Check each line of the entries below for the string "Zero" and state how many lines have it, with no other text.

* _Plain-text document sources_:
* * * * * * * * *
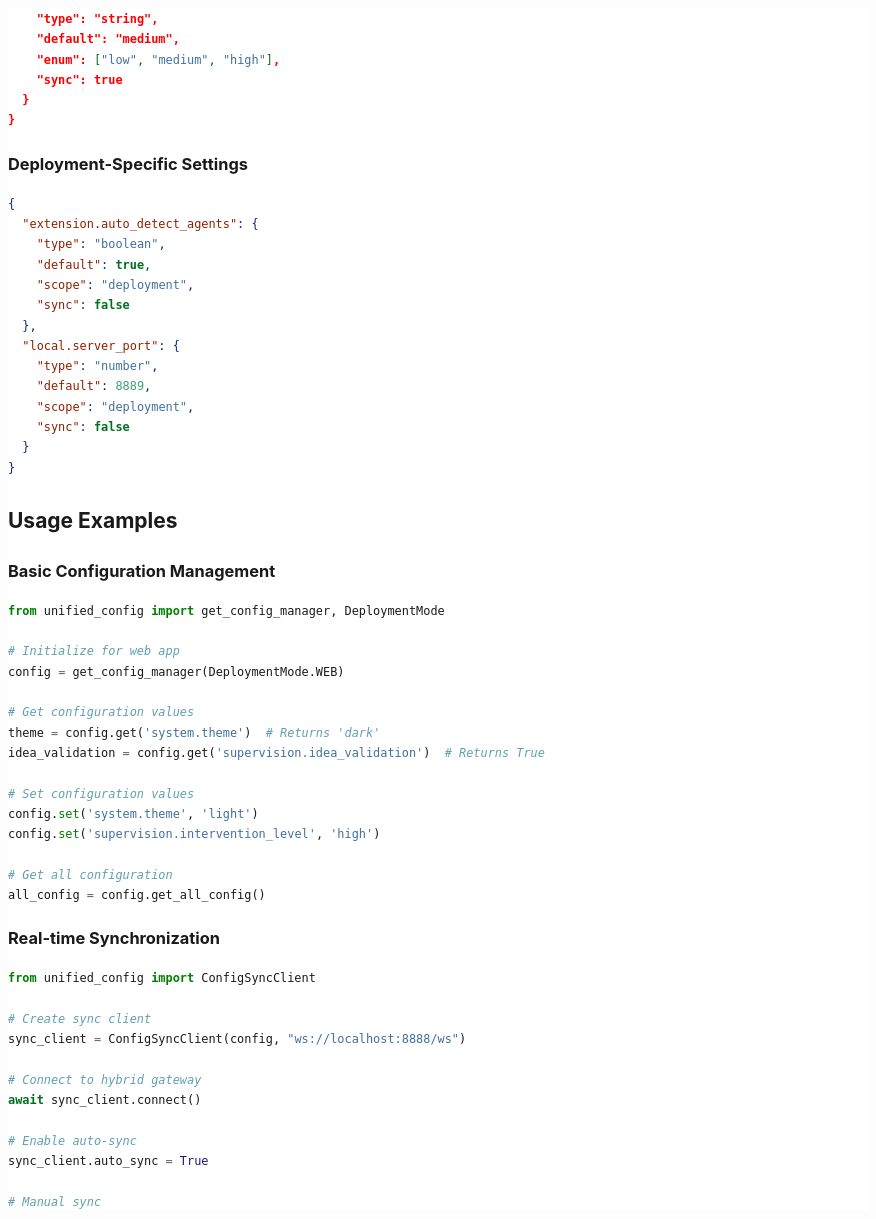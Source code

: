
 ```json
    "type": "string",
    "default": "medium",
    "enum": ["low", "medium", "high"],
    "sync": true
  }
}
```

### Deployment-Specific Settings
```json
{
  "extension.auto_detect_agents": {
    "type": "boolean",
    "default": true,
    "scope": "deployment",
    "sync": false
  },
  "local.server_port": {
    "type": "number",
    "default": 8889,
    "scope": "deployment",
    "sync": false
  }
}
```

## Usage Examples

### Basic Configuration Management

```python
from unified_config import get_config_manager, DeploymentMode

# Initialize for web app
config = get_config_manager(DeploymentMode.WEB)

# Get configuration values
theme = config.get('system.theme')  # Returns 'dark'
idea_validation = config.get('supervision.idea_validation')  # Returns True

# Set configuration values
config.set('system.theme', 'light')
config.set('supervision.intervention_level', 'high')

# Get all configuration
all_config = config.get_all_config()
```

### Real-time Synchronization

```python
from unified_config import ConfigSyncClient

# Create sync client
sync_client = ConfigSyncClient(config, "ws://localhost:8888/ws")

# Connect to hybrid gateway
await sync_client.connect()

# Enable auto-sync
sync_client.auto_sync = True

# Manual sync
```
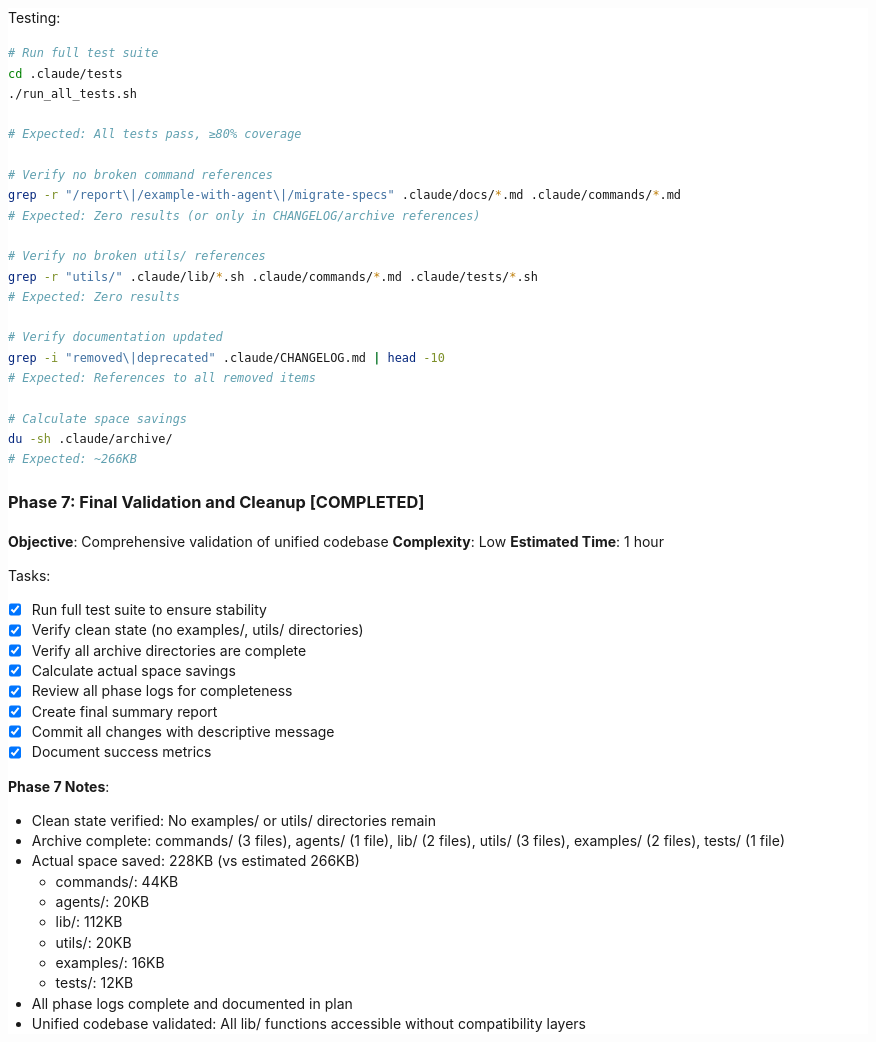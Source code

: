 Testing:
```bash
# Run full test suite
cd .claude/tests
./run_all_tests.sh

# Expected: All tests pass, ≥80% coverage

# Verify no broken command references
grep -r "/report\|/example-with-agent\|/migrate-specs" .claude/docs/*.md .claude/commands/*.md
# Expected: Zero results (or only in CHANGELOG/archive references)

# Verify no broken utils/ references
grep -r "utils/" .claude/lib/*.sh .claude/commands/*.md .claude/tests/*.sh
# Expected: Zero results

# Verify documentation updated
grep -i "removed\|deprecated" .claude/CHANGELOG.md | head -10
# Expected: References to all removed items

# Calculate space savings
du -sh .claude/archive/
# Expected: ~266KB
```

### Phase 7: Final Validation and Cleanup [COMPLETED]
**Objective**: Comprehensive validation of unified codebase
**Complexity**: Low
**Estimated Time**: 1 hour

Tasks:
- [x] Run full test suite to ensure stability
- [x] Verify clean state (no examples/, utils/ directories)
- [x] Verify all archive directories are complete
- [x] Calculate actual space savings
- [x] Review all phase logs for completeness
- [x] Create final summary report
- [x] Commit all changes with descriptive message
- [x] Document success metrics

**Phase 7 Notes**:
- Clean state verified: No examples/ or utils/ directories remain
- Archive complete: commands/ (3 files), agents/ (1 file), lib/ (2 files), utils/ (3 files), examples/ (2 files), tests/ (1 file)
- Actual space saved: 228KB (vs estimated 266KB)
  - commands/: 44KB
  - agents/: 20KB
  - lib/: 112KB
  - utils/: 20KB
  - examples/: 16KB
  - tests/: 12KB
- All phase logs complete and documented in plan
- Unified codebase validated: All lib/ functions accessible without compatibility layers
* * * * * * * * *
* _SOLUTION TO THIS PROBLEM_: 2